Both PPI and H2 blockers suppress gastric acid secretion. But they do it in different ways. PPI shuts down the proton pump in the stomach while H2 blockers block the histamine receptors in acid-producing cells of the stomach. PPIs have a delayed onset of action and their effects lasts about 24 hours. H2 blockers on the other hand start working within an hour but their effect lasts only 12 hours.

PPIs have been a tremendous therapeutic advancement, transforming lives of patients with intractable acid reflux. Yet, they too have serious side effects on long-term usage. These include headache, diarrhoea, constipation, abdominal pain, nausea, and rash.

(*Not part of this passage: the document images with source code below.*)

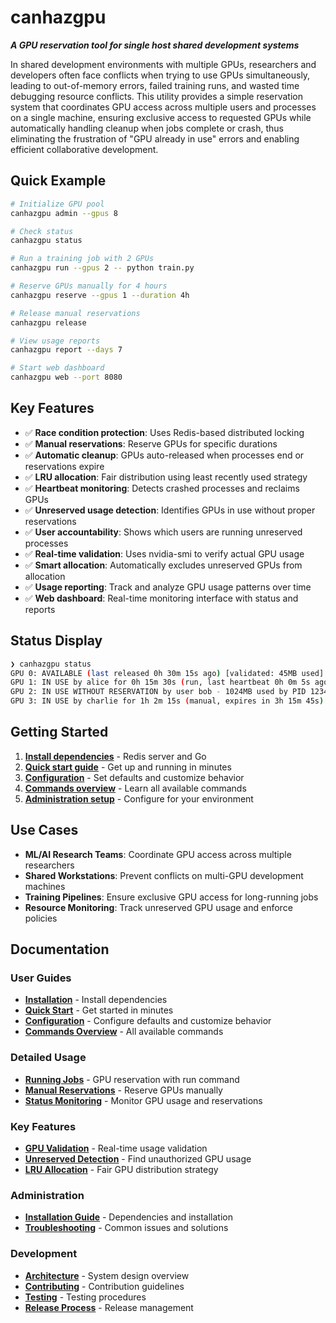 # canhazgpu

***A GPU reservation tool for single host shared development systems***

In shared development environments with multiple GPUs, researchers and developers often face conflicts when trying to use GPUs simultaneously, leading to out-of-memory errors, failed training runs, and wasted time debugging resource conflicts. This utility provides a simple reservation system that coordinates GPU access across multiple users and processes on a single machine, ensuring exclusive access to requested GPUs while automatically handling cleanup when jobs complete or crash, thus eliminating the frustration of "GPU already in use" errors and enabling efficient collaborative development.

## Quick Example

```bash
# Initialize GPU pool
canhazgpu admin --gpus 8

# Check status 
canhazgpu status

# Run a training job with 2 GPUs
canhazgpu run --gpus 2 -- python train.py

# Reserve GPUs manually for 4 hours
canhazgpu reserve --gpus 1 --duration 4h

# Release manual reservations
canhazgpu release

# View usage reports
canhazgpu report --days 7

# Start web dashboard
canhazgpu web --port 8080
```

## Key Features

- ✅ **Race condition protection**: Uses Redis-based distributed locking
- ✅ **Manual reservations**: Reserve GPUs for specific durations  
- ✅ **Automatic cleanup**: GPUs auto-released when processes end or reservations expire
- ✅ **LRU allocation**: Fair distribution using least recently used strategy
- ✅ **Heartbeat monitoring**: Detects crashed processes and reclaims GPUs
- ✅ **Unreserved usage detection**: Identifies GPUs in use without proper reservations
- ✅ **User accountability**: Shows which users are running unreserved processes
- ✅ **Real-time validation**: Uses nvidia-smi to verify actual GPU usage
- ✅ **Smart allocation**: Automatically excludes unreserved GPUs from allocation
- ✅ **Usage reporting**: Track and analyze GPU usage patterns over time
- ✅ **Web dashboard**: Real-time monitoring interface with status and reports

## Status Display

```bash
❯ canhazgpu status
GPU 0: AVAILABLE (last released 0h 30m 15s ago) [validated: 45MB used]
GPU 1: IN USE by alice for 0h 15m 30s (run, last heartbeat 0h 0m 5s ago) [validated: 8452MB, 1 processes]
GPU 2: IN USE WITHOUT RESERVATION by user bob - 1024MB used by PID 12345 (python3), PID 67890 (jupyter)
GPU 3: IN USE by charlie for 1h 2m 15s (manual, expires in 3h 15m 45s) [validated: no actual usage detected]
```

## Getting Started

1. **[Install dependencies](installation.md)** - Redis server and Go
2. **[Quick start guide](quickstart.md)** - Get up and running in minutes  
3. **[Configuration](configuration.md)** - Set defaults and customize behavior
4. **[Commands overview](commands.md)** - Learn all available commands
5. **[Administration setup](installation.md)** - Configure for your environment

## Use Cases

- **ML/AI Research Teams**: Coordinate GPU access across multiple researchers
- **Shared Workstations**: Prevent conflicts on multi-GPU development machines  
- **Training Pipelines**: Ensure exclusive GPU access for long-running jobs
- **Resource Monitoring**: Track unreserved GPU usage and enforce policies

## Documentation

### User Guides
- **[Installation](installation.md)** - Install dependencies
- **[Quick Start](quickstart.md)** - Get started in minutes
- **[Configuration](configuration.md)** - Configure defaults and customize behavior
- **[Commands Overview](commands.md)** - All available commands

### Detailed Usage
- **[Running Jobs](usage-run.md)** - GPU reservation with run command
- **[Manual Reservations](usage-reserve.md)** - Reserve GPUs manually  
- **[Status Monitoring](usage-status.md)** - Monitor GPU usage and reservations

### Key Features
- **[GPU Validation](features-validation.md)** - Real-time usage validation
- **[Unreserved Detection](features-unreserved.md)** - Find unauthorized GPU usage
- **[LRU Allocation](features-lru.md)** - Fair GPU distribution strategy

### Administration
- **[Installation Guide](installation.md)** - Dependencies and installation
- **[Troubleshooting](admin-troubleshooting.md)** - Common issues and solutions

### Development
- **[Architecture](dev-architecture.md)** - System design overview
- **[Contributing](dev-contributing.md)** - Contribution guidelines
- **[Testing](dev-testing.md)** - Testing procedures
- **[Release Process](dev-release.md)** - Release management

The artificial blocking of stomach acid interferes with the ability of the body to fix calcium, resulting in osteoporosis. Increase in prevalence of pneumonia caused by Clostridium difficile, acute nephritis, enteritis has also been linked to the use of PPI.

While the efficacy of PPI in treating acid reflux has been proved beyond doubt, they have serious side effects and cannot be used for more than 8 weeks. Additionally, they merely take care of the symptoms without treating the disease. The only way to get cured of the disease is to go for the holistic therapy. As noted earlier, acid reflux is a lifestyle disease so modifications of dietary habits, behavioral therapy, stress relief, and weight management are all very essential. Holistic medicine takes care of all these aspects of the body, treating it as a whole to get rid of the disease.